Creative work will be automated as well - at the very least most production work and all acting will be, since all of the sets and actors will be entirely digital as soon as it becomes feasible. We've already seen the beginnings of that, and software generated music, literature and art already exist. Entire multimedia campaigns centered around a single property could be generated and distributed by AI at once. The movie, the novelization, the soundtrack, the video game, heck even the sockpuppet accounts shilling it online - all of that can be automated.
Creativity isn't magic - any human process can be simulated with sufficient power, and made efficient and automated with sufficient time.
What's going to be the value of mass produced art work? Will teens just attend concerts with robots playing guitars? Will kids just give up learning music because a computer can do it ? If that's the case, there's probably not going to be much incentive for people to get out of bed.
The point of creativity is not about money (though people think that's the case), it's really about expression. Sure you can monetize the product, but that's not what happens when people go out dancing together. It's about community, communication and enjoyment.
Besides, who is to say that people wouldn't actually prefer a hand crafted rug created by a master craftsperson? Or watch their daugher play a concert?
We have mass produced rugs in our house now, but if I could afford it, I would have the hand-crafted rug, they're really nice.
Why not? Do humans have an unlimited capacity for absorbing creativity?
I suggest we don't have, and are already a decent way into our collective capacity for it. Casually supported by the last fifty years of music - how much more creative can it get, that is also significantly different from what's been done before, and also widely liked, and also that you can listen to within a lifetime?
If people were an unlimited creativity-sink, I'd expect radios to only play new songs, and not the same old same old popular ones. I'd expect TV stations to have hardly any re-runs, films on disk to be basically unsellable, and people not to have music collections, and nobody to wear the same clothes twice without personally altering/dying/cutting/mixing them up.

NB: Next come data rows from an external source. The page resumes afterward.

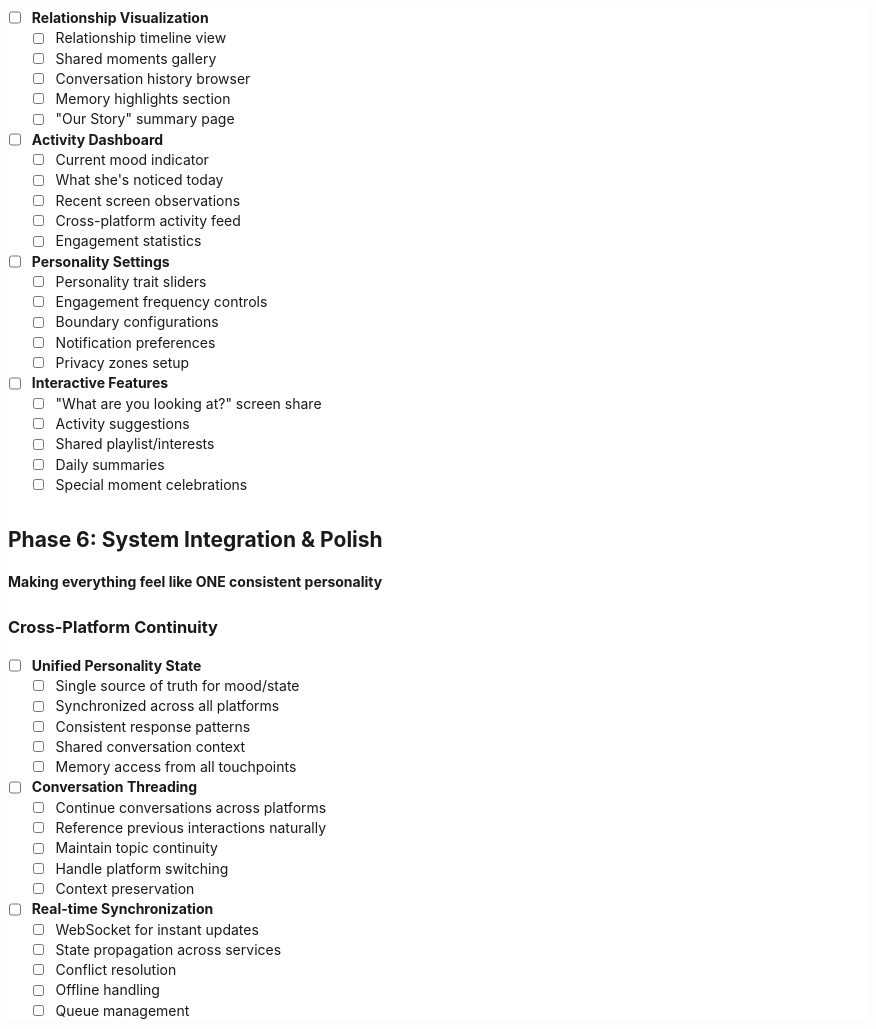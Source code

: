 - [ ] **Relationship Visualization**
  - [ ] Relationship timeline view
  - [ ] Shared moments gallery
  - [ ] Conversation history browser
  - [ ] Memory highlights section
  - [ ] "Our Story" summary page

- [ ] **Activity Dashboard**
  - [ ] Current mood indicator
  - [ ] What she's noticed today
  - [ ] Recent screen observations
  - [ ] Cross-platform activity feed
  - [ ] Engagement statistics

- [ ] **Personality Settings**
  - [ ] Personality trait sliders
  - [ ] Engagement frequency controls
  - [ ] Boundary configurations
  - [ ] Notification preferences
  - [ ] Privacy zones setup

- [ ] **Interactive Features**
  - [ ] "What are you looking at?" screen share
  - [ ] Activity suggestions
  - [ ] Shared playlist/interests
  - [ ] Daily summaries
  - [ ] Special moment celebrations

## Phase 6: System Integration & Polish
**Making everything feel like ONE consistent personality**

### Cross-Platform Continuity
- [ ] **Unified Personality State**
  - [ ] Single source of truth for mood/state
  - [ ] Synchronized across all platforms
  - [ ] Consistent response patterns
  - [ ] Shared conversation context
  - [ ] Memory access from all touchpoints

- [ ] **Conversation Threading**
  - [ ] Continue conversations across platforms
  - [ ] Reference previous interactions naturally
  - [ ] Maintain topic continuity
  - [ ] Handle platform switching
  - [ ] Context preservation

- [ ] **Real-time Synchronization**
  - [ ] WebSocket for instant updates
  - [ ] State propagation across services
  - [ ] Conflict resolution
  - [ ] Offline handling
  - [ ] Queue management
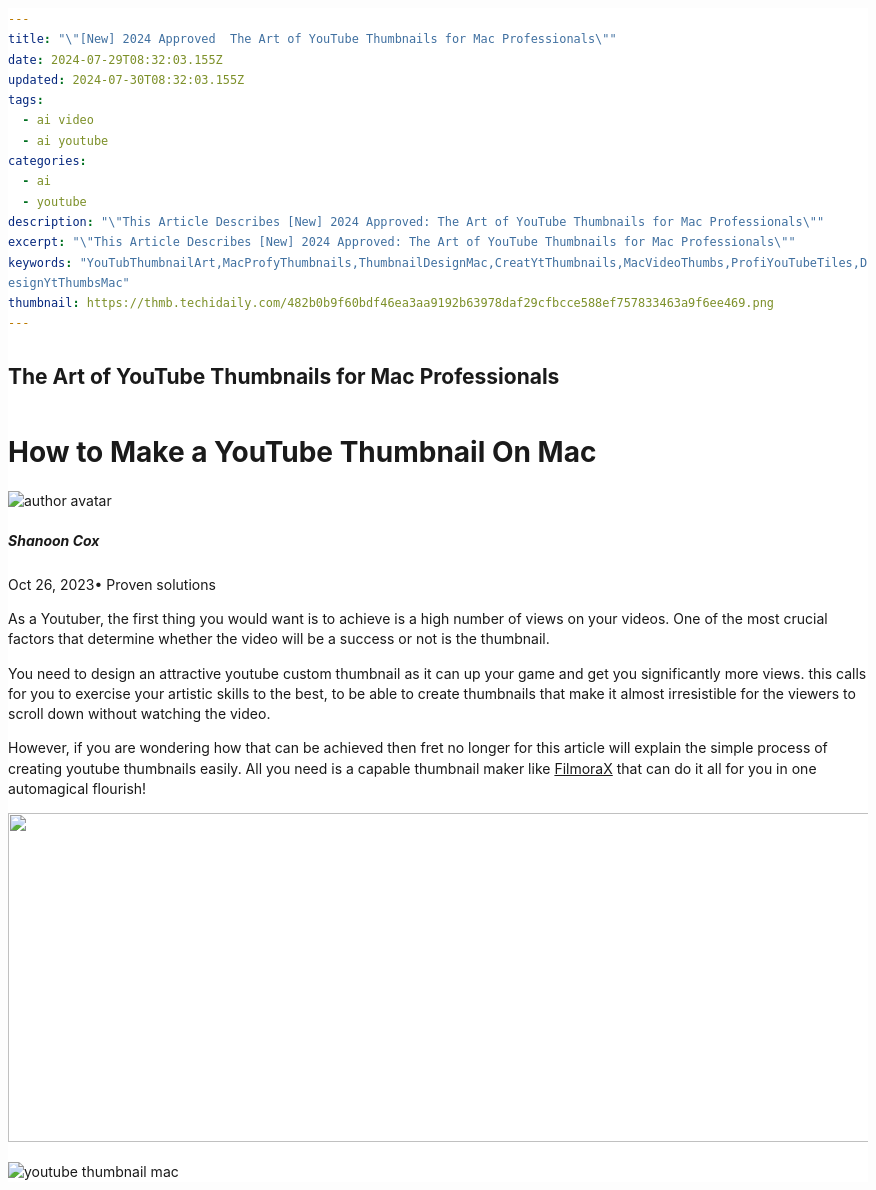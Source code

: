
 ```yaml
---
title: "\"[New] 2024 Approved  The Art of YouTube Thumbnails for Mac Professionals\""
date: 2024-07-29T08:32:03.155Z
updated: 2024-07-30T08:32:03.155Z
tags:
  - ai video
  - ai youtube
categories:
  - ai
  - youtube
description: "\"This Article Describes [New] 2024 Approved: The Art of YouTube Thumbnails for Mac Professionals\""
excerpt: "\"This Article Describes [New] 2024 Approved: The Art of YouTube Thumbnails for Mac Professionals\""
keywords: "YouTubThumbnailArt,MacProfyThumbnails,ThumbnailDesignMac,CreatYtThumbnails,MacVideoThumbs,ProfiYouTubeTiles,DesignYtThumbsMac"
thumbnail: https://thmb.techidaily.com/482b0b9f60bdf46ea3aa9192b63978daf29cfbcce588ef757833463a9f6ee469.png
---
```


## The Art of YouTube Thumbnails for Mac Professionals

# How to Make a YouTube Thumbnail On Mac

![author avatar](https://images.wondershare.com/filmora/article-images/shannon-cox.jpg)

##### Shanoon Cox

 Oct 26, 2023• Proven solutions

As a Youtuber, the first thing you would want is to achieve is a high number of views on your videos. One of the most crucial factors that determine whether the video will be a success or not is the thumbnail.

 You need to design an attractive youtube custom thumbnail as it can up your game and get you significantly more views. this calls for you to exercise your artistic skills to the best, to be able to create thumbnails that make it almost irresistible for the viewers to scroll down without watching the video.

However, if you are wondering how that can be achieved then fret no longer for this article will explain the simple process of creating youtube thumbnails easily. All you need is a capable thumbnail maker like [FilmoraX](https://tools.techidaily.com/wondershare/filmora/download/) that can do it all for you in one automagical flourish!


<a href="https://ursime.pxf.io/c/5597632/2092236/16384" target="_top" id="2092236"><img src="//a.impactradius-go.com/display-ad/16384-2092236" border="0" alt="" width="1920" height="329"/></a><img height="0" width="0" src="https://imp.pxf.io/i/5597632/2092236/16384" style="position:absolute;visibility:hidden;" border="0" />

![youtube thumbnail mac](https://images.wondershare.com/filmora/Mac-articles/youtube-thumbnail-mac.jpg)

Especially in worlds where you need thousands of hours of practice at a thing to be able to compete with others, creativity comes out of your available time to consume other people's creativity, while you also need to be spending more time 'being creative' to keep your creative skill up with the Jones's. And to try and compete against DeepMind.
Unions were powerful because they could limit access to labour, which was required for production. Now they are increasingly powerless. Mass manpower was once required to wage war. Now is increasingly less useful in a world of high-tech warfare.
What prevents the powerful from going straight to the source of production and value? I'm not talking about off-shoring manufacturing to China, I'm talking about something more extreme, along the lines of a small cabal of wizards in a tower conjuring spells to extract energy directly from the wind and sun, and materials directly from the ground? The tech is far off, but the direction is clear. Maybe y'all think you're going to be one of those wizards. We'll see.
But what's going to happen to the rest of us? Are we all going to wake up some day as basic-income supported artists, happily chewing on organic granola and self-actualizing (or not) as we please? I think a study of history suggests it's not going to be that easy. Those union rights were hard fought. People died.
What happens when those at the top decide it's not worth keeping 8 billion people around just for kicks, when they can make do with ... 5 billion? 500 million? How many programmers, painters and yoga instructors do we need? On a planet with dwindling resources, tough decisions are going to get made.
So yeah, watch out for those robots. Especially the ones with the lasers on their heads. (That's a joke. But the rest?)